Orr v. Hapeville Realty Co.

Annotate this Case

212 Ga. 649 (1956)

94 S.E.2d 682

ORR et al. v. HAPEVILLE REALTY CO., et al.

19426.

Supreme Court of Georgia.

Submitted July 9, 1956.

Decided September 7, 1956.

Rehearing Denied October 11, 1956.

*651 Merrell Collier, Henry L. de Give, for plaintiff in error.

Heyman, Abram & Young, Charles F. Whittenstein, J. C. Savage, J. M. B. Bloodworth, Henry L. Bowden, Newell Edenfield, Robert S. Wiggins, Ferrin Y. Matthews, Jos. J. Fine, D. W. Rolader, contra.

DUCKWORTH, Chief Justice.

1. In Orr v. Hapeville Realty Investments, 211 Ga. 235 (85 S. E. 2d 20), this court held the 1952 act (Ga. L. 1952, p. 2731) not subject to various constitutional attacks. The demurrers to a petition to dissolve injunctive orders make further constitutional attacks thereon. The provision changing the 1946 act, so as to provide that, in municipalities having more than 300,000 population, hearings may be held by a committee rather than the entire governing body of such city, is not discriminatory, and hence is not offensive to the equal-protection clause of the Constitution. Nor is due process as required by the Constitution denied by the terms of the act requiring that notice of hearings be published in the county where the land affected lies and in newspapers wherein sheriff's sales *652 are advertised instead of in the official organ of the municipality. Neither is the provision, requiring consent of the governing authority of a county in which the smallest portion of the city's population resides in any municipality that embraces parts of more than one county before property in such county can be zoned, discriminatory in violation of the Constitution. The act requires that two of the appointments to a joint planning board be made by the governing authority of that county from residents of the city and county wherein the larger portion of the population resides. This will give owners of property in that county a voice in adopting zoning ordinances. Properties in two or more counties are so different as relates to the zoning law that the classification and different means of affording a voice are justified.

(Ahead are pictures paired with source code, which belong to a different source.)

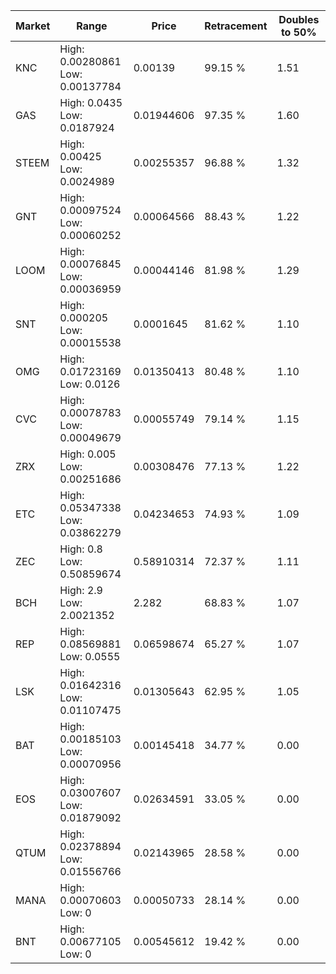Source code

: | Market | Range | Price| Retracement | Doubles to 50% |
| --- | --- | --- | --- | --- |
| KNC | High: 0.00280861<br />Low: 0.00137784 | 0.00139 | 99.15 % | 1.51 |
| GAS | High: 0.0435<br />Low: 0.0187924 | 0.01944606 | 97.35 % | 1.60 |
| STEEM | High: 0.00425<br />Low: 0.0024989 | 0.00255357 | 96.88 % | 1.32 |
| GNT | High: 0.00097524<br />Low: 0.00060252 | 0.00064566 | 88.43 % | 1.22 |
| LOOM | High: 0.00076845<br />Low: 0.00036959 | 0.00044146 | 81.98 % | 1.29 |
| SNT | High: 0.000205<br />Low: 0.00015538 | 0.0001645 | 81.62 % | 1.10 |
| OMG | High: 0.01723169<br />Low: 0.0126 | 0.01350413 | 80.48 % | 1.10 |
| CVC | High: 0.00078783<br />Low: 0.00049679 | 0.00055749 | 79.14 % | 1.15 |
| ZRX | High: 0.005<br />Low: 0.00251686 | 0.00308476 | 77.13 % | 1.22 |
| ETC | High: 0.05347338<br />Low: 0.03862279 | 0.04234653 | 74.93 % | 1.09 |
| ZEC | High: 0.8<br />Low: 0.50859674 | 0.58910314 | 72.37 % | 1.11 |
| BCH | High: 2.9<br />Low: 2.0021352 | 2.282 | 68.83 % | 1.07 |
| REP | High: 0.08569881<br />Low: 0.0555 | 0.06598674 | 65.27 % | 1.07 |
| LSK | High: 0.01642316<br />Low: 0.01107475 | 0.01305643 | 62.95 % | 1.05 |
| BAT | High: 0.00185103<br />Low: 0.00070956 | 0.00145418 | 34.77 % | 0.00 |
| EOS | High: 0.03007607<br />Low: 0.01879092 | 0.02634591 | 33.05 % | 0.00 |
| QTUM | High: 0.02378894<br />Low: 0.01556766 | 0.02143965 | 28.58 % | 0.00 |
| MANA | High: 0.00070603<br />Low: 0 | 0.00050733 | 28.14 % | 0.00 |
| BNT | High: 0.00677105<br />Low: 0 | 0.00545612 | 19.42 % | 0.00 |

Other criticisms are too frivolous to merit discussion more than to rule that they are without merit. Therefore the constitutional grounds of the demurrers being without merit, it was not error to overrule these grounds. Since the order overruling the demurrers also dissolved the orders as prayed in the motion, and further provided that the defendants and their successors be enjoined from using the land involved for any purpose in violation of zoning ordinances, any possible error in overruling the demurrers to the petition to dissolve previous similar orders was rendered harmless.

2. 3. Headnotes 2 and 3 require no further elaboration.

Judgment affirmed. All the Justices concur.